Exercise material section start

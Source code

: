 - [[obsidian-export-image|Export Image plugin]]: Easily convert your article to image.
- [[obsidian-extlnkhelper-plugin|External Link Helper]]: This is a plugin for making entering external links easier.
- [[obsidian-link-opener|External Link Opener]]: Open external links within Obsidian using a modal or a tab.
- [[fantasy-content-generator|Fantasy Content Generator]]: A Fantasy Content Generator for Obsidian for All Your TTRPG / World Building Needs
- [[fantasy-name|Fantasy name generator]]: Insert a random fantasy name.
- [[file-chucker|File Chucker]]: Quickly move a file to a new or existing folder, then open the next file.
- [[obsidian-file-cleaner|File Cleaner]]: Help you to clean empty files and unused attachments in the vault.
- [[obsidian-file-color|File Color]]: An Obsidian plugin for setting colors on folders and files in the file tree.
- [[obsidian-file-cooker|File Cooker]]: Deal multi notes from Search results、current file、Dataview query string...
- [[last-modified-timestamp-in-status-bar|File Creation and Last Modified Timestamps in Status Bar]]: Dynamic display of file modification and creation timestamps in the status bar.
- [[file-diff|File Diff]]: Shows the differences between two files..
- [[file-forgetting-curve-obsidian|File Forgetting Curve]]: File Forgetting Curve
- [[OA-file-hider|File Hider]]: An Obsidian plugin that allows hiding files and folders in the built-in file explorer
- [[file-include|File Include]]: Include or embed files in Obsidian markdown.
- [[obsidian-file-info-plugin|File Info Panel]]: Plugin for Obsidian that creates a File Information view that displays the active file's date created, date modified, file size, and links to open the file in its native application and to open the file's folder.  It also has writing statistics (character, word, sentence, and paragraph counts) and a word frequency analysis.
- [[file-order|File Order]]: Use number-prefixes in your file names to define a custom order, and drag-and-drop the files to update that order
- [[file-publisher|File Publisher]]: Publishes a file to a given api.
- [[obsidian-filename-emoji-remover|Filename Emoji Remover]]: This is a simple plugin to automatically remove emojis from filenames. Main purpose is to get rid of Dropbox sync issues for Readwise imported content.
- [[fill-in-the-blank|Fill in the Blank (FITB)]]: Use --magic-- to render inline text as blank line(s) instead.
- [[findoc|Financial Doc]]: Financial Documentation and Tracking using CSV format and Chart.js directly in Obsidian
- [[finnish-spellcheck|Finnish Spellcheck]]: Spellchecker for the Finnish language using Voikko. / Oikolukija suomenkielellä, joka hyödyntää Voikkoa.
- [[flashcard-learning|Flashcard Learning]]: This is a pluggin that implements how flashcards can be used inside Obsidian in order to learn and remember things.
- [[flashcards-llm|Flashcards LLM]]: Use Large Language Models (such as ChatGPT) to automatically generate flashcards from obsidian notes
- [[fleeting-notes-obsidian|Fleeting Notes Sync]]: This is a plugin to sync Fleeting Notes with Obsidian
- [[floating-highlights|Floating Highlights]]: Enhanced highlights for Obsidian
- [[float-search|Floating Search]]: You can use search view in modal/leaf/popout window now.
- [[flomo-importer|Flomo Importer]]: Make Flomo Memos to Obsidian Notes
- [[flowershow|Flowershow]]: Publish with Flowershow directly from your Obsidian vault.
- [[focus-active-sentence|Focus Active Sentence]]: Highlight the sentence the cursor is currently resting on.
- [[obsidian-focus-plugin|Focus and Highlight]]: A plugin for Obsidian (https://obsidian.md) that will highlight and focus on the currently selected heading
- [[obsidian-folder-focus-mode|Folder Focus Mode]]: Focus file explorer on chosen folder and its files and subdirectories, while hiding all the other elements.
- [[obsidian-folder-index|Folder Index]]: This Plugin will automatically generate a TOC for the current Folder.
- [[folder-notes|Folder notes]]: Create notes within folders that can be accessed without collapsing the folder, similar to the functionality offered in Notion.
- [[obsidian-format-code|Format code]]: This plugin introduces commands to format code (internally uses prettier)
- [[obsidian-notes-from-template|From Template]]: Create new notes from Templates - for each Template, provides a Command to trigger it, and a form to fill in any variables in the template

Exercise material section end

#### Work instruction
From the records, copy out each line that includes the string "active".

#### Solved problem
- [[obsidian-file-info-plugin|File Info Panel]]: Plugin for Obsidian that creates a File Information view that displays the active file's date created, date modified, file size, and links to open the file in its native application and to open the file's folder.  It also has writing statistics (character, word, sentence, and paragraph counts) and a word frequency analysis.
- [[focus-active-sentence|Focus Active Sentence]]: Highlight the sentence the cursor is currently resting on.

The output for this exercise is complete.